Open echatzikyriakidis opened 3 years ago
arctic is for time series data, this doesnt seem to be time series data
@bmoscon I see.
How can I store large Pandas dataframes in a MongoDB?
i dont know, export the columns to dictionaries and store them that way?
@bmoscon I can convert a dataframe to json documents and store them in a collection but I don't know if this performs fast when reading thousands of documents. I might need to check it.
Hi all!
I am facing a problem and I need help from someone having experience in arctic.
I tried first antarctic to store Pandas dataframes but it stores a dataframe in a single document.

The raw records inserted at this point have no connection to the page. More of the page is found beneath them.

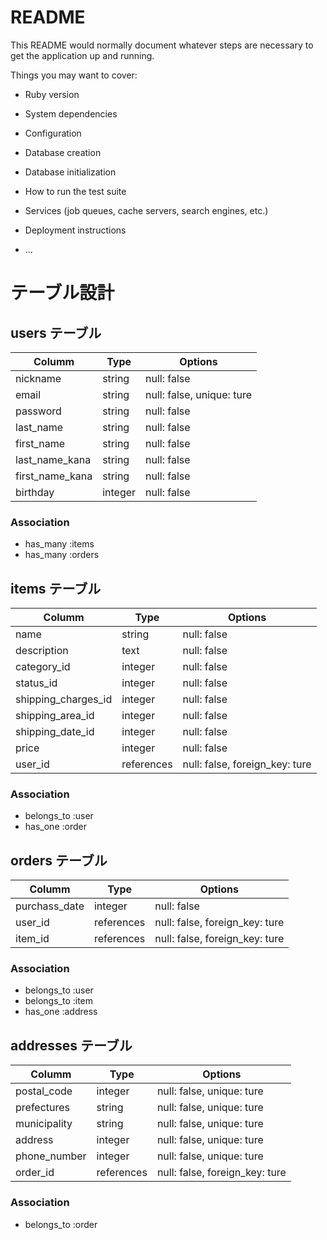 # README

This README would normally document whatever steps are necessary to get the
application up and running.

Things you may want to cover:

* Ruby version

* System dependencies

* Configuration

* Database creation

* Database initialization

* How to run the test suite

* Services (job queues, cache servers, search engines, etc.)

* Deployment instructions

* ...

# テーブル設計

## users テーブル

| Columm          | Type    | Options                   |
| --------------- | ------- | ------------------------- |
| nickname        | string  | null: false               |
| email           | string  | null: false, unique: ture |
| password        | string  | null: false               |
| last_name       | string  | null: false               |
| first_name      | string  | null: false               |
| last_name_kana  | string  | null: false               |
| first_name_kana | string  | null: false               |
| birthday        | integer | null: false               |

### Association

- has_many :items
- has_many :orders

## items テーブル

| Columm              | Type       | Options                        |
| ------------------- | ---------- | ------------------------------ |
| name                | string     | null: false                    |
| description         | text       | null: false                    |
| category_id         | integer    | null: false                    |
| status_id           | integer    | null: false                    |
| shipping_charges_id | integer    | null: false                    |
| shipping_area_id    | integer    | null: false                    |
| shipping_date_id    | integer    | null: false                    |
| price               | integer    | null: false                    |
| user_id             | references | null: false, foreign_key: ture |

### Association

- belongs_to :user
- has_one :order

## orders テーブル

| Columm        | Type       | Options                        |
| ------------- | ---------- | ------------------------------ |
| purchass_date | integer    | null: false                    |
| user_id       | references | null: false, foreign_key: ture |
| item_id       | references | null: false, foreign_key: ture |

### Association

- belongs_to :user
- belongs_to :item
- has_one :address

## addresses テーブル

| Columm       | Type       | Options                        |
| ------------ | ---------- | ------------------------------ |
| postal_code  | integer    | null: false, unique: ture      |
| prefectures  | string     | null: false, unique: ture      |
| municipality | string     | null: false, unique: ture      |
| address      | integer    | null: false, unique: ture      |
| phone_number | integer    | null: false, unique: ture      |
| order_id     | references | null: false, foreign_key: ture |

### Association

- belongs_to :order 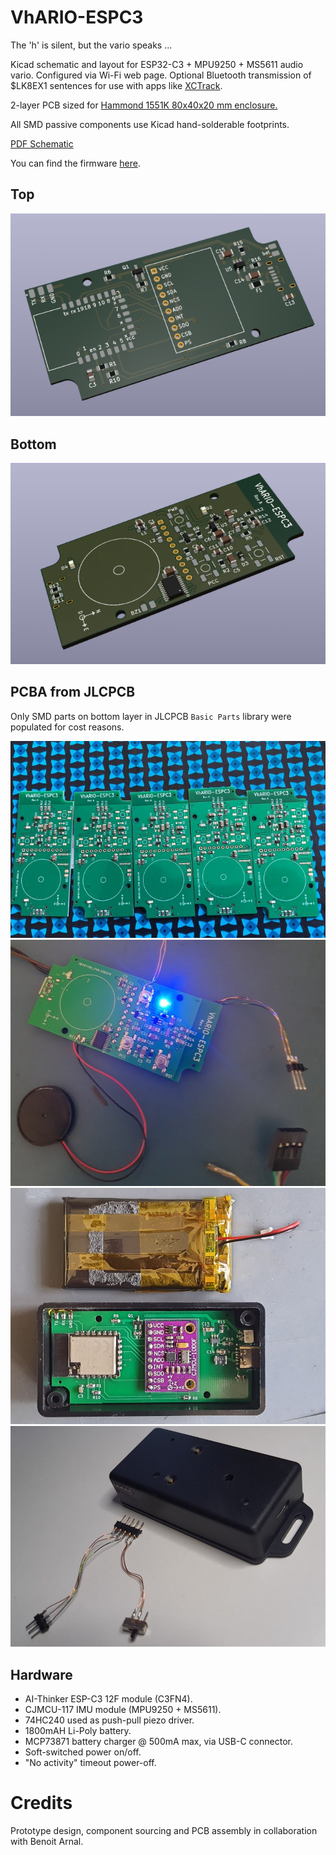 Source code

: # VhARIO-ESPC3

The 'h' is silent, but the vario speaks ...

Kicad schematic and layout for ESP32-C3 + MPU9250 + MS5611 audio vario. Configured via Wi-Fi web page. Optional Bluetooth transmission of $LK8EX1 sentences for use with apps like [XCTrack](https://xctrack.org).

2-layer PCB sized for [Hammond 1551K 80x40x20 mm enclosure.](docs/1551K.pdf)

All SMD passive components use Kicad hand-solderable footprints.

[PDF Schematic](espc3-vario-schematic.pdf)

You can find the firmware [here](https://github.com/har-in-air/ESP32C3_BLUETOOTH_AUDIO_VARIO).

## Top
<img src="docs/top.png">

## Bottom
<img src="docs/bottom.png">

## PCBA from JLCPCB

Only SMD parts on bottom layer in JLCPCB `Basic Parts` library were populated for cost reasons. 

<img src="docs/IMG_5385.jpg">

<img src="docs/proto0.jpg">
<img src="docs/proto1.jpg">
<img src="docs/proto2.jpg">


## Hardware

* AI-Thinker  ESP-C3 12F module (C3FN4).
* CJMCU-117 IMU module (MPU9250 + MS5611).
* 74HC240 used as push-pull piezo driver.
* 1800mAH Li-Poly battery.
* MCP73871 battery charger @ 500mA max, via USB-C connector.
* Soft-switched power on/off.
* "No activity" timeout power-off.


# Credits

Prototype design, component sourcing and PCB assembly in collaboration with Benoit Arnal.
  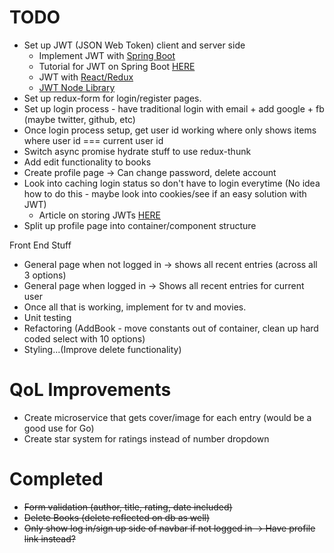 # TODO
+ Set up JWT (JSON Web Token) client and server side
  + Implement JWT with [Spring Boot](https://github.com/gothinkster/spring-boot-realworld-example-app)
  + Tutorial for JWT on Spring Boot [HERE](https://auth0.com/blog/implementing-jwt-authentication-on-spring-boot/)
  + JWT with [React/Redux](https://github.com/gothinkster/react-redux-realworld-example-app)
  + [JWT Node Library](https://github.com/auth0/node-jsonwebtoken)
+ Set up redux-form for login/register pages.
+ Set up login process - have traditional login with email + add google + fb (maybe twitter, github, etc)
+ Once login process setup, get user id working where only shows items where user id === current user id
+ Switch async promise hydrate stuff to use redux-thunk
+ Add edit functionality to books
+ Create profile page -> Can change password, delete account
+ Look into caching login status so don't have to login everytime (No idea how to do this - maybe look into cookies/see if an easy solution with JWT)
  + Article on storing JWTs [HERE](https://stormpath.com/blog/where-to-store-your-jwts-cookies-vs-html5-web-storage)
+ Split up profile page into container/component structure

Front End Stuff
+ General page when not logged in -> shows all recent entries (across all 3 options)
+ General page when logged in -> Shows all recent entries for current user
+ Once all that is working, implement for tv and movies.
+ Unit testing
+ Refactoring (AddBook - move constants out of container, clean up hard coded select with 10 options)
+ Styling...(Improve delete functionality)

# QoL Improvements
+ Create microservice that gets cover/image for each entry (would be a good use for Go)
+ Create star system for ratings instead of number dropdown

# Completed
+ ~~Form validation (author, title, rating, date included)~~
+ ~~Delete Books (delete reflected on db as well)~~
+ ~~Only show log in/sign up side of navbar if not logged in -> Have profile link instead?~~ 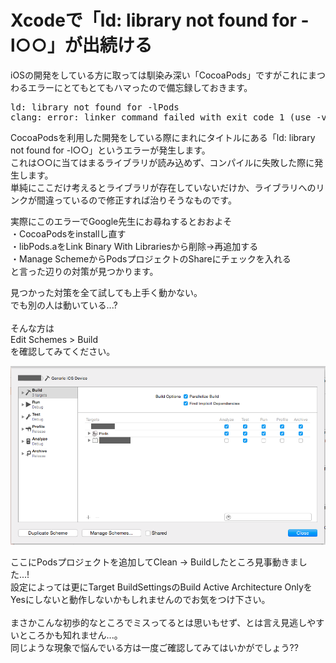 # Xcodeで「ld: library not found for -l○○」が出続ける

<div><p>iOSの開発をしている方に取っては馴染み深い「CocoaPods」ですがこれにまつわるエラーにとてもとてもハマったので備忘録しておきます。
</p><pre class="hljs bash">ld: library not found <span class="hljs-keyword">for</span> <span class="hljs-operator">-l</span>Pods
clang: error: linker <span class="hljs-built_in">command</span> failed with <span class="hljs-built_in">exit</span> code <span class="hljs-number">1</span> (use -v to see invocation)
</pre><p>CocoaPodsを利用した開発をしている際にまれにタイトルにある「ld: library not found for -l○○」というエラーが発生します。<br>
	これは○○に当てはまるライブラリが読み込めず、コンパイルに失敗した際に発生します。<br>
	単純にここだけ考えるとライブラリが存在していないだけか、ライブラリへのリンクが間違っているので修正すれば治りそうなものです。<br>
</p><p>
	実際にこのエラーでGoogle先生にお尋ねするとおおよそ<br>
	・CocoaPodsをinstallし直す<br>
	・libPods.aをLink Binary With Librariesから削除→再追加する<br>
	・Manage SchemeからPodsプロジェクトのShareにチェックを入れる<br>
	と言った辺りの対策が見つかります。<br>
</p><p>
	見つかった対策を全て試しても上手く動かない。<br>
	でも別の人は動いている...?<br>
	<br>
	そんな方は<br>
	Edit Schemes &gt; Build<br>
	を確認してみてください。<br>
</p><p><img src="/20151203_Xcode_library_not_found_for_marumaru/1.png">
</p><p>
	ここにPodsプロジェクトを追加してClean → Buildしたところ見事動きました...!<br>
	設定によっては更にTarget BuildSettingsのBuild Active Architecture OnlyをYesにしないと動作しないかもしれませんのでお気をつけ下さい。<br>
	<br>
	まさかこんな初歩的なところでミスってるとは思いもせず、とは言え見逃しやすいところかも知れません...。<br>
	同じような現象で悩んでいる方は一度ご確認してみてはいかがでしょう??
</p></div> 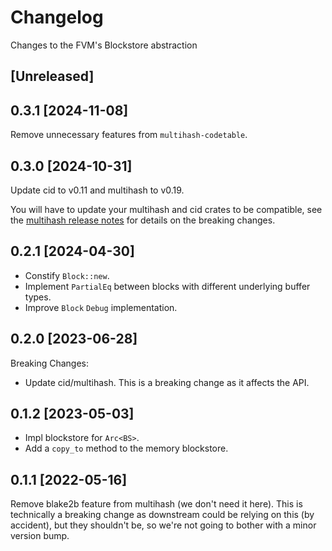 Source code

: # Changelog

Changes to the FVM's Blockstore abstraction

## [Unreleased]

## 0.3.1 [2024-11-08]

Remove unnecessary features from `multihash-codetable`.

## 0.3.0 [2024-10-31]

Update cid to v0.11 and multihash to v0.19.

You will have to update your multihash and cid crates to be compatible, see the [multihash release notes](https://github.com/multiformats/rust-multihash/blob/master/CHANGELOG.md#-2023-06-06) for details on the breaking changes.

## 0.2.1 [2024-04-30]

- Constify `Block::new`.
- Implement `PartialEq` between blocks with different underlying buffer types.
- Improve `Block` `Debug` implementation.

## 0.2.0 [2023-06-28]

Breaking Changes:

- Update cid/multihash. This is a breaking change as it affects the API.

## 0.1.2 [2023-05-03]

- Impl blockstore for `Arc<BS>`.
- Add a `copy_to` method to the memory blockstore.

## 0.1.1 [2022-05-16]

Remove blake2b feature from multihash (we don't need it here). This is technically a breaking change
as downstream could be relying on this (by accident), but they shouldn't be, so we're not going to
bother with a minor version bump.
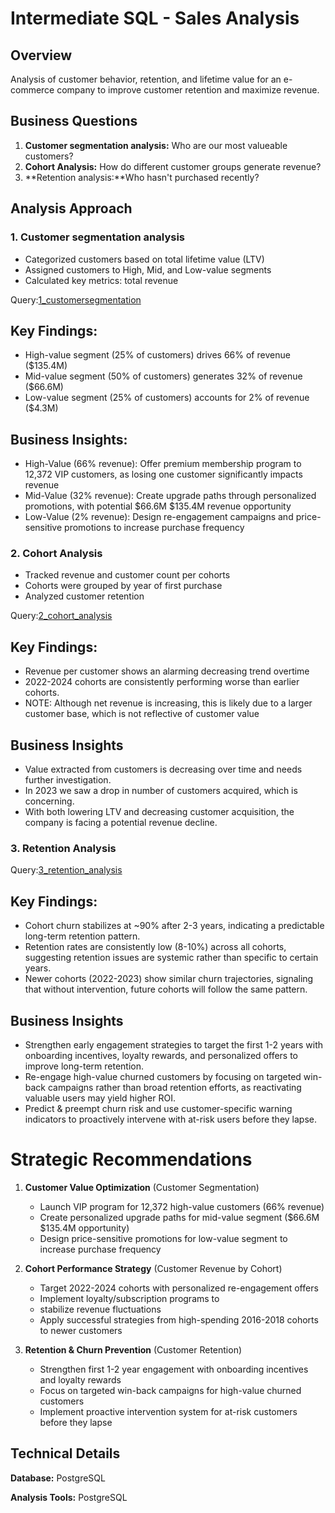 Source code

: # Intermediate SQL - Sales Analysis
## Overview
Analysis of customer behavior, retention, and lifetime value for an e-commerce company to improve customer retention and maximize revenue.

## Business Questions
1. **Customer segmentation analysis:** Who are our most valueable customers?
2. **Cohort Analysis:** How do different customer groups generate revenue?
3. **Retention analysis:**Who hasn't purchased recently?


## Analysis Approach

### 1. Customer segmentation analysis
- Categorized customers based on total lifetime value (LTV)
- Assigned customers to High, Mid, and Low-value segments
- Calculated key metrics: total revenue

 Query:[1_customersegmentation](/Scripts/1_customersegmentation.sql)

 ## Key Findings:
 - High-value segment (25% of customers) drives 66% of revenue ($135.4M)
- Mid-value segment (50% of customers) generates 32% of revenue ($66.6M)
- Low-value segment (25% of customers) accounts for 2% of revenue ($4.3M)
 ## Business Insights:
 - High-Value (66% revenue): Offer premium membership program to 12,372 VIP customers, as losing one customer significantly impacts revenue
- Mid-Value (32% revenue): Create upgrade paths through personalized promotions, with potential $66.6M $135.4M revenue opportunity
- Low-Value (2% revenue): Design re-engagement campaigns and price-sensitive promotions to increase purchase frequency

 

 ### 2. Cohort Analysis
 - Tracked revenue and customer count per cohorts
 - Cohorts were grouped by year of first purchase
 - Analyzed customer retention

Query:[2_cohort_analysis](/2_cohort_analysis.sql)

## Key Findings:
- Revenue per customer shows an alarming decreasing trend overtime
- 2022-2024 cohorts are consistently performing worse than earlier cohorts.
- NOTE: Although net revenue is increasing, this is likely due to a larger customer base, which is not reflective of customer value

## Business Insights 
- Value extracted from customers is decreasing over time and needs further investigation.
- In 2023 we saw a drop in number of customers acquired, which is concerning.
- With both lowering LTV and decreasing customer acquisition, the company is facing a potential revenue decline.

 ### 3. Retention Analysis

Query:[3_retention_analysis](/3_retention_analysis.sql)

## Key Findings:
- Cohort churn stabilizes at ~90% after 2-3 years, indicating a predictable long-term retention pattern.
- Retention rates are consistently low (8-10%) across all cohorts, suggesting retention issues are systemic rather than specific to certain years.
- Newer cohorts (2022-2023) show similar churn trajectories, signaling that without intervention, future cohorts will follow the same pattern.

## Business Insights 
- Strengthen early engagement strategies to target the first 1-2 years with onboarding incentives, loyalty rewards, and personalized offers to improve long-term retention.
- Re-engage high-value churned customers by focusing on targeted win-back campaigns rather than broad retention efforts, as reactivating valuable users may yield higher ROI.
- Predict & preempt churn risk and use customer-specific warning indicators to proactively intervene with at-risk users before they lapse.

# Strategic Recommendations

1. **Customer Value Optimization** (Customer Segmentation)

     - Launch VIP program for 12,372 high-value customers (66% revenue)
    - Create personalized upgrade paths for mid-value segment ($66.6M $135.4M opportunity)
    - Design price-sensitive promotions for low-value segment to increase purchase frequency

2. **Cohort Performance Strategy** (Customer Revenue by Cohort)
    - Target 2022-2024 cohorts with personalized re-engagement offers
    - Implement loyalty/subscription programs to
    - stabilize revenue fluctuations
    - Apply successful strategies from high-spending 2016-2018 cohorts to newer customers
3. **Retention & Churn Prevention** (Customer Retention)

    - Strengthen first 1-2 year engagement with onboarding incentives and loyalty rewards
    - Focus on targeted win-back campaigns for high-value churned customers
    - Implement proactive intervention system for at-risk customers before they lapse


## Technical Details

**Database:** PostgreSQL

**Analysis Tools:** PostgreSQL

However, errors are generated because of 16MB document limitation problem.
I think that arctic will solve my problem but I don't know what Store to use for my use case.
So, here is my use case:
Every 3 days I run a program that creates 3 Pandas dataframes for multiple projects.
So, each project has 3 dataframes.
In a second program a user selects one project and I want to have access to its 3 dataframes.
What Store to use? Is this a correct usage? :
db = Arctic('localhost')
db.initialize_library('projects')
projects_library = db['projects']
projects_library.write('project-1-dataframe-1', df1, metadata={'run_date': date1}) projects_library.write('project-1-dataframe-2', df2, metadata={'run_date': date1}) projects_library.write('project-1-dataframe-3', df3, metadata={'run_date': date1})
projects_library.write('project-2-dataframe-1', df4, metadata={'run_date': date2}) projects_library.write('project-2-dataframe-2', df5, metadata={'run_date': date2}) projects_library.write('project-2-dataframe-3', df6, metadata={'run_date': date2})
project1_df1 = finance_library.read('project-1-dataframe-1').data
Also, I don't think that I will need access to data of previous runs. Only I need latest data of a project.
How can I do it optimally?
Thank you!